**Problem requirements**
Look for the word "subskrypcji" in the entries and copy every line where it shows up.
Segment Open
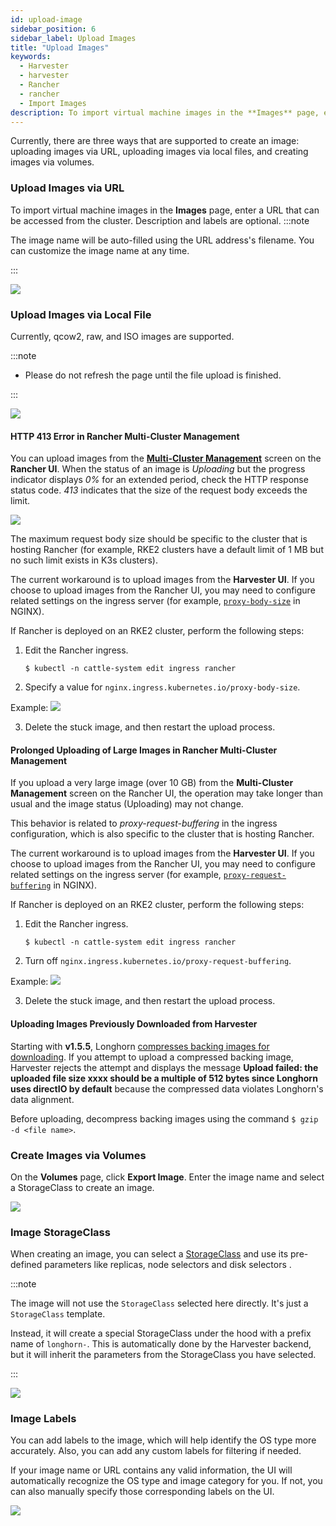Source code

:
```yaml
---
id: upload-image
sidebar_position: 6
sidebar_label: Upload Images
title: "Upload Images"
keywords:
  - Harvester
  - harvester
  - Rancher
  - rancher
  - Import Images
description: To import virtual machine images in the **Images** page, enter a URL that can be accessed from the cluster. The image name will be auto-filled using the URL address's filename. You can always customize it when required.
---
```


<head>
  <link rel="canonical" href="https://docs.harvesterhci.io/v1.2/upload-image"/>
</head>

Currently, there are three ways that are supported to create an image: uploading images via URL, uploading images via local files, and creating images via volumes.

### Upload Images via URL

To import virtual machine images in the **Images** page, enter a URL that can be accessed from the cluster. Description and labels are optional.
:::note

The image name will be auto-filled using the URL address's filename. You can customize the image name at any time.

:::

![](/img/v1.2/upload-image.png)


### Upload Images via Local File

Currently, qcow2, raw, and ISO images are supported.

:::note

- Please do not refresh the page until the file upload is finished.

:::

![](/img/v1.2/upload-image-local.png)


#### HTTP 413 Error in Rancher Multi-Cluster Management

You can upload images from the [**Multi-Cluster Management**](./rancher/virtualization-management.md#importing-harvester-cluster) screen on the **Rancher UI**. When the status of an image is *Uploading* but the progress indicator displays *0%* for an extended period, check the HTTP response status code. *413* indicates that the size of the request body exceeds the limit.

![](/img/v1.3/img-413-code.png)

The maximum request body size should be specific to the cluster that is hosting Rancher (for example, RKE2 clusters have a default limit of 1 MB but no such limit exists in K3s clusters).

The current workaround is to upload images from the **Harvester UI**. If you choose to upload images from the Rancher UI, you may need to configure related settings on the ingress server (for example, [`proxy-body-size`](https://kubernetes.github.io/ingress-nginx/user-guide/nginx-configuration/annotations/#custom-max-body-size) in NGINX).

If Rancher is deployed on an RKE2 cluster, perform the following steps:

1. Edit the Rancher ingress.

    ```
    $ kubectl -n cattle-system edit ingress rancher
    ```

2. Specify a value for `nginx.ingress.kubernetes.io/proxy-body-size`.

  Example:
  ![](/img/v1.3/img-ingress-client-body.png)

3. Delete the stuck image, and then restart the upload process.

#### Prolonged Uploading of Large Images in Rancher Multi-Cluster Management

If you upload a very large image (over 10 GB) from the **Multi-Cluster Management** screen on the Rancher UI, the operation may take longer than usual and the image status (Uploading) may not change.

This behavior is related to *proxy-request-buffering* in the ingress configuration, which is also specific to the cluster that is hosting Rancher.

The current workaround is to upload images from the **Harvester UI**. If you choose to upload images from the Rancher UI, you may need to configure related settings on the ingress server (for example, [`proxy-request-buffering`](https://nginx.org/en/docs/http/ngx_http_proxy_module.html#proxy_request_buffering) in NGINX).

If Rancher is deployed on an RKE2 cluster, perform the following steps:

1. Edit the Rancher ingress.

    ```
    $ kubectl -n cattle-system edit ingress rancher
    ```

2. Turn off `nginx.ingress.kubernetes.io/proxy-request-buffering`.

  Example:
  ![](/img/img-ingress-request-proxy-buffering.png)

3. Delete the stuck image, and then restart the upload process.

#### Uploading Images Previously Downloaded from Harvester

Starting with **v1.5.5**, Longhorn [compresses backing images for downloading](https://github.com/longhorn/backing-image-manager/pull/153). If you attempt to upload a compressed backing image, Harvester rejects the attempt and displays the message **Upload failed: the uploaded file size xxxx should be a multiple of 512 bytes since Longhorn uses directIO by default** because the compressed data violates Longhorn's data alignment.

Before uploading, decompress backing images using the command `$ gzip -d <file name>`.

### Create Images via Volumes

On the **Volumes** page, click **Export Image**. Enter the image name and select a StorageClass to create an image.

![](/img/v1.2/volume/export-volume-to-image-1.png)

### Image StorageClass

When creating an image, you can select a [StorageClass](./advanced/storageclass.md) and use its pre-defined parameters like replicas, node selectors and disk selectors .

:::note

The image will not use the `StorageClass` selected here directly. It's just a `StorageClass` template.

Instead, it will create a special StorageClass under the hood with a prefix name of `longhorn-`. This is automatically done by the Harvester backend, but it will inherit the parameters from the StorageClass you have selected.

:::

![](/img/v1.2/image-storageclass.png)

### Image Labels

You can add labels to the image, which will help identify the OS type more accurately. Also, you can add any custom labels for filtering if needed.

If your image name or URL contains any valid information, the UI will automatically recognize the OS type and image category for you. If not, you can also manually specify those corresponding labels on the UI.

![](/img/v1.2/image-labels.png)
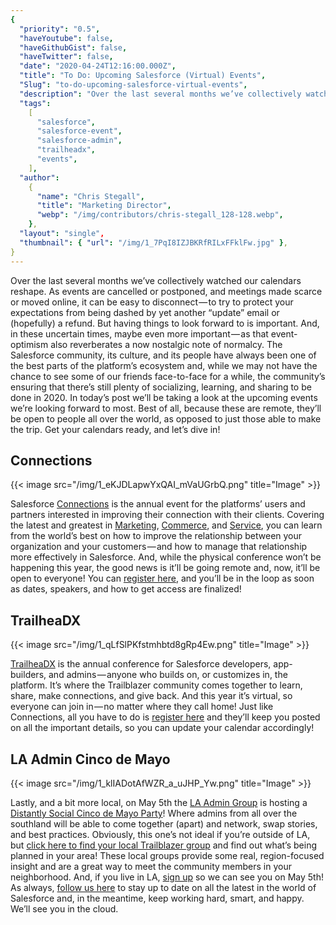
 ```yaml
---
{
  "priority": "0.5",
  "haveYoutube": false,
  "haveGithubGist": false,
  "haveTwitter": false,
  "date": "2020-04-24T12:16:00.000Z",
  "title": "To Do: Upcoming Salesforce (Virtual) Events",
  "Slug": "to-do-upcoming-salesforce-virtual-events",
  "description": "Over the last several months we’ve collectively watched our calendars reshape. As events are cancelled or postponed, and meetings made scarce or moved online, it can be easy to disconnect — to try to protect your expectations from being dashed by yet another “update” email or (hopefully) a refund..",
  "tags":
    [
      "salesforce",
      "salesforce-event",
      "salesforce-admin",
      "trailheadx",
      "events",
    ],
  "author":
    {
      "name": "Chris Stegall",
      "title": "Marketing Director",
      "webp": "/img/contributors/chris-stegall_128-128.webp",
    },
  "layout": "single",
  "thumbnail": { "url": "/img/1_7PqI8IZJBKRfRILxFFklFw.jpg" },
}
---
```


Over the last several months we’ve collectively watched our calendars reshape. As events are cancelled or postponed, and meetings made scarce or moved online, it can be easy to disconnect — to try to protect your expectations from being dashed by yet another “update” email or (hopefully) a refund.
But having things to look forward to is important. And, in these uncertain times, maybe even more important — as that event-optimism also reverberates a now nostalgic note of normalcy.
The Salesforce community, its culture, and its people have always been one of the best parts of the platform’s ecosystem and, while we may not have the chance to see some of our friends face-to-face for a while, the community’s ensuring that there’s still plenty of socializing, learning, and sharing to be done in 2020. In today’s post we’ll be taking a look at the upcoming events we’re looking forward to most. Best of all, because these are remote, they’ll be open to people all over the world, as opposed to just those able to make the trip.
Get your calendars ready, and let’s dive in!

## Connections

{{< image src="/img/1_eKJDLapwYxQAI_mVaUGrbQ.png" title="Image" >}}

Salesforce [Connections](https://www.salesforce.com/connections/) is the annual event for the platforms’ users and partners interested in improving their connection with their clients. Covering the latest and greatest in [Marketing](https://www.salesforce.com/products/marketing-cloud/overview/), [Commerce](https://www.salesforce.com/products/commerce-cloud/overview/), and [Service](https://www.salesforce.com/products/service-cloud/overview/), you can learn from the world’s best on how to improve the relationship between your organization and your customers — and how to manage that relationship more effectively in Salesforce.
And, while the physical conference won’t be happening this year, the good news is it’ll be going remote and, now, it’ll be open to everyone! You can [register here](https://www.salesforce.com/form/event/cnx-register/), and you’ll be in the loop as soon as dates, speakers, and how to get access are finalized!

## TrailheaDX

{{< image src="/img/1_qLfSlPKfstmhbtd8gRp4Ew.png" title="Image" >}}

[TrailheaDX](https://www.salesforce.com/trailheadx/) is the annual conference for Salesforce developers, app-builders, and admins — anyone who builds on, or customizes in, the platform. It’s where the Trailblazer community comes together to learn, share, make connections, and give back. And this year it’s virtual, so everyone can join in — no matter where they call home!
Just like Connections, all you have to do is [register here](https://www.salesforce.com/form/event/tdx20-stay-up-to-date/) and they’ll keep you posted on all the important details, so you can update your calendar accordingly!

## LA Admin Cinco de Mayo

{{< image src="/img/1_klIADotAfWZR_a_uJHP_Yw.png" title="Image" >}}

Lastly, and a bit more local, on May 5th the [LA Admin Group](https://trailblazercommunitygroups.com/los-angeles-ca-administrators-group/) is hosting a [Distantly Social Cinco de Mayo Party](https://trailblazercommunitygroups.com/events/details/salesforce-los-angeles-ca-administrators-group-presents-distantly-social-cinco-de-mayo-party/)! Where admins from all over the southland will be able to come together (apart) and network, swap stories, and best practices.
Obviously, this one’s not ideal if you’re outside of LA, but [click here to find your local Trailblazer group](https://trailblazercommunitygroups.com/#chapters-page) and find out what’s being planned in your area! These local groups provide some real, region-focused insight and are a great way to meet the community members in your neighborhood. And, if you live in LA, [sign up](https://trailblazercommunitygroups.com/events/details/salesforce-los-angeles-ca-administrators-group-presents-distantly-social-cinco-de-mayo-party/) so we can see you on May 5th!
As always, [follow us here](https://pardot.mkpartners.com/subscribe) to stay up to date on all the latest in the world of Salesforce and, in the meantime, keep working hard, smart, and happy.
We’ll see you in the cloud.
Segment Closed
Segment Open
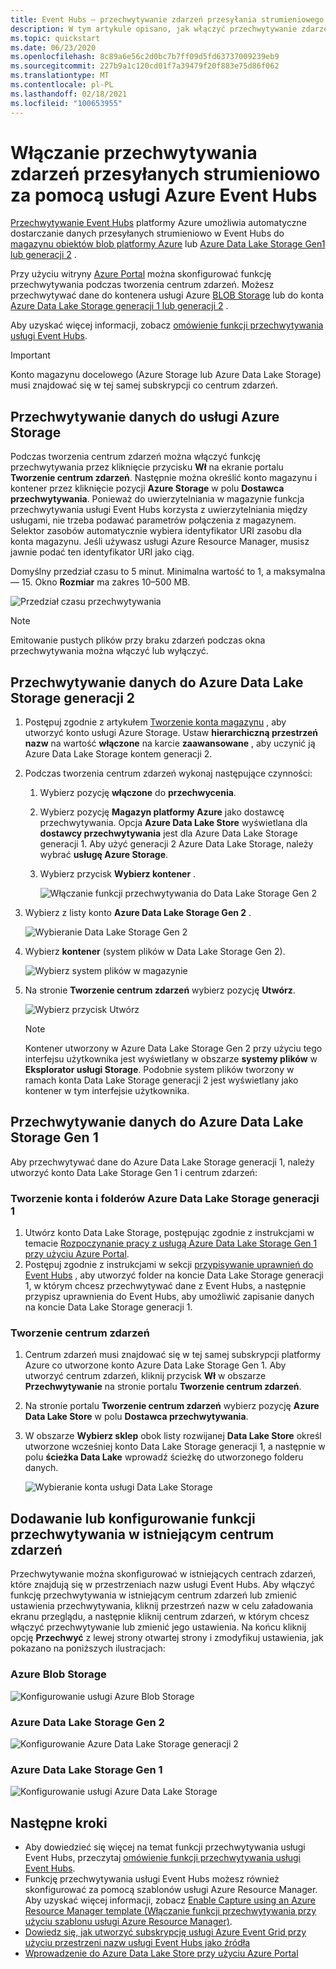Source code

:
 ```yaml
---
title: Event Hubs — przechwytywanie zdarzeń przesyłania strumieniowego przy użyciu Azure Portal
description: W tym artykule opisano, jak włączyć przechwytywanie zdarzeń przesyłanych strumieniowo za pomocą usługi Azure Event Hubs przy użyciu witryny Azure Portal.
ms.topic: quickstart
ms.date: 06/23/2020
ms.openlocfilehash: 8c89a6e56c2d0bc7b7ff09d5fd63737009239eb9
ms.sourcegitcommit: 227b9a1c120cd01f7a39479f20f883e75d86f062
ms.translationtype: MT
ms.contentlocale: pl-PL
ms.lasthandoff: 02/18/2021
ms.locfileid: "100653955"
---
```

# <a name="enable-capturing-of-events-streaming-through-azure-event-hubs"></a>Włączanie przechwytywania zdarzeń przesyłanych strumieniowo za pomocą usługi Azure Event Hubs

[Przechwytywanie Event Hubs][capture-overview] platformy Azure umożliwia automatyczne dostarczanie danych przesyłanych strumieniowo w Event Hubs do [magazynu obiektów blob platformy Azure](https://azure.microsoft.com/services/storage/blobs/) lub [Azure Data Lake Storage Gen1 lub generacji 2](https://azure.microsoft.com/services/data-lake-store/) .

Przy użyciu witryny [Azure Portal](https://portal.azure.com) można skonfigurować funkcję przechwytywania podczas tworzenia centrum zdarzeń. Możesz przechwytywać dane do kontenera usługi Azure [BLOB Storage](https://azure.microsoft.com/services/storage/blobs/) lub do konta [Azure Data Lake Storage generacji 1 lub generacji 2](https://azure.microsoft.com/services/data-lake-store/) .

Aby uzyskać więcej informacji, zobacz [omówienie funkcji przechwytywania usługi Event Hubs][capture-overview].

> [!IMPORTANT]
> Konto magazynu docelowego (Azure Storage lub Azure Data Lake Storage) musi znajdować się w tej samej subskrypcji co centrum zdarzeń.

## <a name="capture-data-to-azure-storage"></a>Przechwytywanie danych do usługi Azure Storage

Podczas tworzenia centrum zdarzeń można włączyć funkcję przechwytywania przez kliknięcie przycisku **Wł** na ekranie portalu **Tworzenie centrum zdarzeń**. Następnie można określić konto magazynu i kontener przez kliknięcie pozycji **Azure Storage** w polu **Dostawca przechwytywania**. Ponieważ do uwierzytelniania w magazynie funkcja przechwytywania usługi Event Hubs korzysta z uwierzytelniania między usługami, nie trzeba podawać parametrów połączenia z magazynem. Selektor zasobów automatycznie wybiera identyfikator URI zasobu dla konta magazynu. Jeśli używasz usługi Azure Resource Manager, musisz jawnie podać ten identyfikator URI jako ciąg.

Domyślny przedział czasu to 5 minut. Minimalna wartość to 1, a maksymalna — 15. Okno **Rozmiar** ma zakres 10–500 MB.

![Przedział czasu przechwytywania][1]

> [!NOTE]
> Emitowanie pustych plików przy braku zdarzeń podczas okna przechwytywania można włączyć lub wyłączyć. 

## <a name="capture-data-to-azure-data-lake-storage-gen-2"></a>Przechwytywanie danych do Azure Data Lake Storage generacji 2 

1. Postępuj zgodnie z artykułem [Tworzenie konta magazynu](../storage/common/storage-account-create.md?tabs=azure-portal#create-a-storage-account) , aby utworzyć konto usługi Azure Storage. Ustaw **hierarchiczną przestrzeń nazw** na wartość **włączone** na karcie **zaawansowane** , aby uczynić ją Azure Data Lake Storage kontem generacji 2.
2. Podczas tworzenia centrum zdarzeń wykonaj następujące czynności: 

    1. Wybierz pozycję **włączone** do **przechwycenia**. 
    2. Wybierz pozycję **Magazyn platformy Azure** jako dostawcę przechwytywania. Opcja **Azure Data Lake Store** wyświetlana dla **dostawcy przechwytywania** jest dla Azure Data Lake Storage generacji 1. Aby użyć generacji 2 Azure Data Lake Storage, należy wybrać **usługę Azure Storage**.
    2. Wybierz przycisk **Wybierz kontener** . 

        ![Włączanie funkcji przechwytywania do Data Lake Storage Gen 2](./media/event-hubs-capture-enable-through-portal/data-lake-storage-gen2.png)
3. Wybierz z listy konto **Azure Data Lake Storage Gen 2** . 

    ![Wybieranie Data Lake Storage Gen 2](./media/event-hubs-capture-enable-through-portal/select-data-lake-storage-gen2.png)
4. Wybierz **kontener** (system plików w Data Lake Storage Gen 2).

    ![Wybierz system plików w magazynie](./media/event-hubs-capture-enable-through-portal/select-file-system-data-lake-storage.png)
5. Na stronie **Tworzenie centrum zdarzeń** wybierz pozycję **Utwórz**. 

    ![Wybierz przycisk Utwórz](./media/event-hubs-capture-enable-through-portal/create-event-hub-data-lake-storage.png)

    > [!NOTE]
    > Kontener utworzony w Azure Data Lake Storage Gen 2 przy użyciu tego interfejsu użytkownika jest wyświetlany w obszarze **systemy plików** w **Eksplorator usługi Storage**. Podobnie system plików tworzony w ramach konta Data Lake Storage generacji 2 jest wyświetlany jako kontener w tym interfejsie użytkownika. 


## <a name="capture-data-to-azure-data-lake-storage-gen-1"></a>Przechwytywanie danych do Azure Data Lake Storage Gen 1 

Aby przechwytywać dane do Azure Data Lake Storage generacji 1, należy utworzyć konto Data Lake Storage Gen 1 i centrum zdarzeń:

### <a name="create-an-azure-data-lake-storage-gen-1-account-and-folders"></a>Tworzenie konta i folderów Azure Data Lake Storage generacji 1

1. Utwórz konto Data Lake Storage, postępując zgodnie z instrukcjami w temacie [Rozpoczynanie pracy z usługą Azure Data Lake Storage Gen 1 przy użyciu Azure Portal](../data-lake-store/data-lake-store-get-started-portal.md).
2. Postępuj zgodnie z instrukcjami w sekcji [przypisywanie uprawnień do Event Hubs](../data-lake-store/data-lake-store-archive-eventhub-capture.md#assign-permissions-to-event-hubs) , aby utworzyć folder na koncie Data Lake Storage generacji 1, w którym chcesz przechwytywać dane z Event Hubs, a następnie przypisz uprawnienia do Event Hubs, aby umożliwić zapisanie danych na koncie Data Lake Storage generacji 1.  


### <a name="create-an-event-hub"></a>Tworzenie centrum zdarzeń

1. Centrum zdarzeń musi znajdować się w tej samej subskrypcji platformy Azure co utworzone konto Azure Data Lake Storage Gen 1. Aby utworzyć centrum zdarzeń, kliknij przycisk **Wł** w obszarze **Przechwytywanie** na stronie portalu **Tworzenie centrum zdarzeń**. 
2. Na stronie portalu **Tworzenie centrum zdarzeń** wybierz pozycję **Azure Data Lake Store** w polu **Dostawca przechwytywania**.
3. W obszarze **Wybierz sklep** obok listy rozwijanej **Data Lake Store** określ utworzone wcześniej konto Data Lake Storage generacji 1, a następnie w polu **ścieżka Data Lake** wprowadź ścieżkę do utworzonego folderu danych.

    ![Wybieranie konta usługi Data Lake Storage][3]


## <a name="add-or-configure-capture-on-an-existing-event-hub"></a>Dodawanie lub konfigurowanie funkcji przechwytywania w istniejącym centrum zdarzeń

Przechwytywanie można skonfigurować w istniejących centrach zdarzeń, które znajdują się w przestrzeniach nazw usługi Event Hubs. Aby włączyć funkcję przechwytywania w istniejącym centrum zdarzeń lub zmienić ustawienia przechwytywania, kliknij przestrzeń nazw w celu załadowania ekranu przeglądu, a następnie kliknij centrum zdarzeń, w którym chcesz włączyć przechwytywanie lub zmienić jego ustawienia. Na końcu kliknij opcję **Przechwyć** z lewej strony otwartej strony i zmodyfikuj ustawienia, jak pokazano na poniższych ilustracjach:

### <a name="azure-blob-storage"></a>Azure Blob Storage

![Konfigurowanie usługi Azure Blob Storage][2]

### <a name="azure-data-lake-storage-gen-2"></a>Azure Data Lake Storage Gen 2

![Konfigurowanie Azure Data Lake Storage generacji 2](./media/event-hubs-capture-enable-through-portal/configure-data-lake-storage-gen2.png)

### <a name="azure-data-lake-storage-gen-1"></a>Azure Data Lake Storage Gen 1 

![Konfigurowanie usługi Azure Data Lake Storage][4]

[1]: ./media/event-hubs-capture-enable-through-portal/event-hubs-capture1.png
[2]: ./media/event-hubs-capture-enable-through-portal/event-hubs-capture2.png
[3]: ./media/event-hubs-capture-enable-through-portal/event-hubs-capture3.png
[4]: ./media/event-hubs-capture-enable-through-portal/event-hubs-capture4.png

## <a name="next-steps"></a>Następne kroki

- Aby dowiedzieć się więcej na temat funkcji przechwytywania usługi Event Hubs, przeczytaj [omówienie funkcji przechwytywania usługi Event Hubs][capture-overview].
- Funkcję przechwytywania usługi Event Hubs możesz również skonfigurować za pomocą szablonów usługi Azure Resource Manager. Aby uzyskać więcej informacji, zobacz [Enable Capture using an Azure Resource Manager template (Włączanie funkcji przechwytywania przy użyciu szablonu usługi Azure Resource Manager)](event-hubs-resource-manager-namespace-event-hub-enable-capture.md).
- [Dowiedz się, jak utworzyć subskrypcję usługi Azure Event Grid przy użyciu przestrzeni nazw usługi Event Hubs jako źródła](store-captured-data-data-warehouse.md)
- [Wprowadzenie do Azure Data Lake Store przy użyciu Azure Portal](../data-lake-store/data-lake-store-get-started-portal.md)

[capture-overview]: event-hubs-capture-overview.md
Segment Closed
**Answer to this exercise**
> Konto magazynu docelowego (Azure Storage lub Azure Data Lake Storage) musi znajdować się w tej samej subskrypcji co centrum zdarzeń.
1. Centrum zdarzeń musi znajdować się w tej samej subskrypcji platformy Azure co utworzone konto Azure Data Lake Storage Gen 1. Aby utworzyć centrum zdarzeń, kliknij przycisk **Wł** w obszarze **Przechwytywanie** na stronie portalu **Tworzenie centrum zdarzeń**. 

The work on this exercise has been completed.